Palliative care volunteers needed at Horizon hospitals
Horizon Health is offering a teleconference to train volunteers
CBC News
Posted: Feb 22, 2013 8:39 AM ET
Last Updated: Feb 22, 2013 10:30 AM ET
The Horizon Health Network is attempting to find new ways to attract volunteers to help in palliative care wards.
In New Brunswick, there are more than 4,000 hospital volunteers, but at the Saint John Regional Hospital there are no evening shifts of volunteers in the palliative care ward.
A one-day workshop is being held on Friday to help train potential volunteers, who could come in and spend time with terminal patients and their families.
Elizabeth Cormier will be broadcasting a training session across the province on Friday for potential palliative volunteers.
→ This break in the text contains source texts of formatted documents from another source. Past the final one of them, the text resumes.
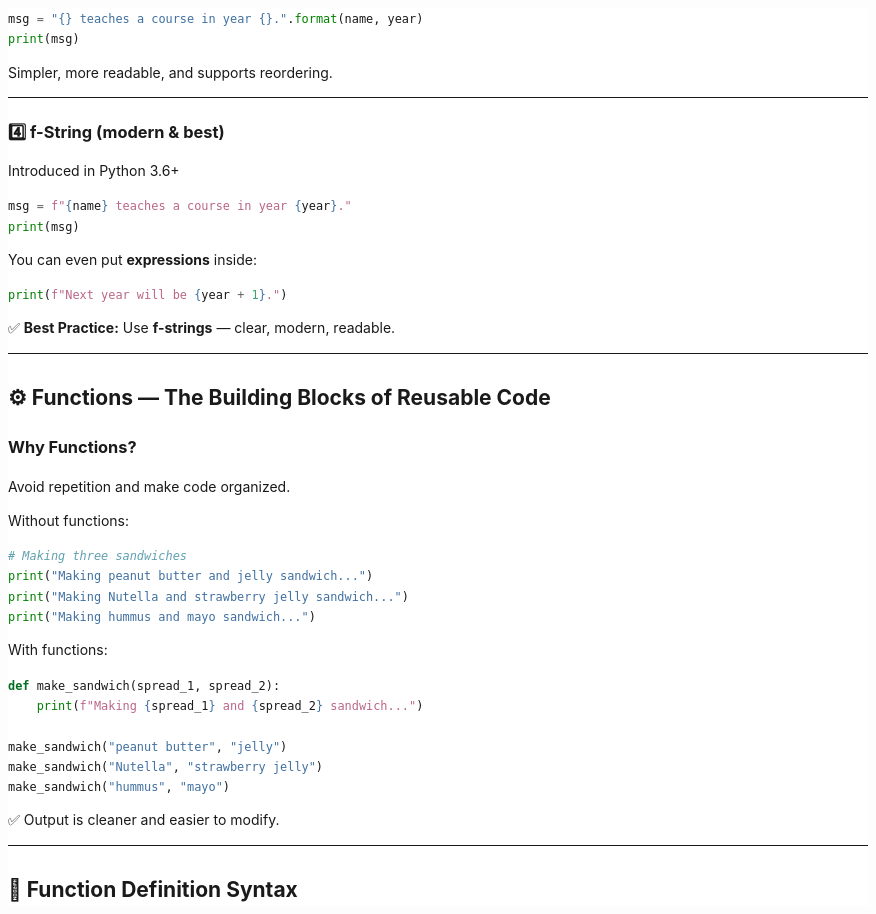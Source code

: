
 ```python
msg = "{} teaches a course in year {}.".format(name, year)
print(msg)
```

Simpler, more readable, and supports reordering.

---

### 4️⃣ f-String (modern & best)

Introduced in Python 3.6+

```python
msg = f"{name} teaches a course in year {year}."
print(msg)
```

You can even put **expressions** inside:

```python
print(f"Next year will be {year + 1}.")
```

✅ **Best Practice:** Use **f-strings** — clear, modern, readable.

---

## ⚙️ Functions — The Building Blocks of Reusable Code

### Why Functions?

Avoid repetition and make code organized.

Without functions:

```python
# Making three sandwiches
print("Making peanut butter and jelly sandwich...")
print("Making Nutella and strawberry jelly sandwich...")
print("Making hummus and mayo sandwich...")
```

With functions:

```python
def make_sandwich(spread_1, spread_2):
    print(f"Making {spread_1} and {spread_2} sandwich...")

make_sandwich("peanut butter", "jelly")
make_sandwich("Nutella", "strawberry jelly")
make_sandwich("hummus", "mayo")
```

✅ Output is cleaner and easier to modify.

---

## 🧱 Function Definition Syntax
Ina Mortimer, centre, has volunteered in the palliative care ward for 25 years. (CBC)This is the first time the training will be offered via teleconferencing.
Cormier said she is hoping to be able to offer the training more frequently because she can reach more people than she could by travelling between cities.
Cormier said so far 70 people have already signed up for the teleconference training.
She said she understands the importance of volunteers spending time with patients in the palliative care ward.
Cormier spent days with her dying mother and she remembers the role a hospital volunteer played during the time.
“I drove back to the hospital and ran up the stairs and stopped in my tracks and saw one of my volunteers sitting beside my mother holding her hand. And she was calm and she was relaxed and he wasn't doing anything special, just being present,” she said.
“And to me, that was huge. It had a profound effect on me, and the way I feel about volunteers and the work they do.”
The volunteer training offered by the health authority will include an introduction to palliative care, education on death, dying and grief and the development of communication and support skills.
Ina Mortimer has been volunteering on the palliative care floor for 25 years. She said it has been 25 years of tears, joy and a lot of memories.
Mortimer recalled a time when her husband was asked to play in a wedding on the floor.
“Jim played, 'Here Comes the Bride' and they wheeled her bed into the living room and the pastor performed the ceremony, lots of smiles and tears both,” Mortimer said.
“Sadly, she didn't live very long after that, but she had her last wish.”
With an ever increasing demand on hospital nurses, Mortimer said it's the volunteers who have time to sit and listen to patient.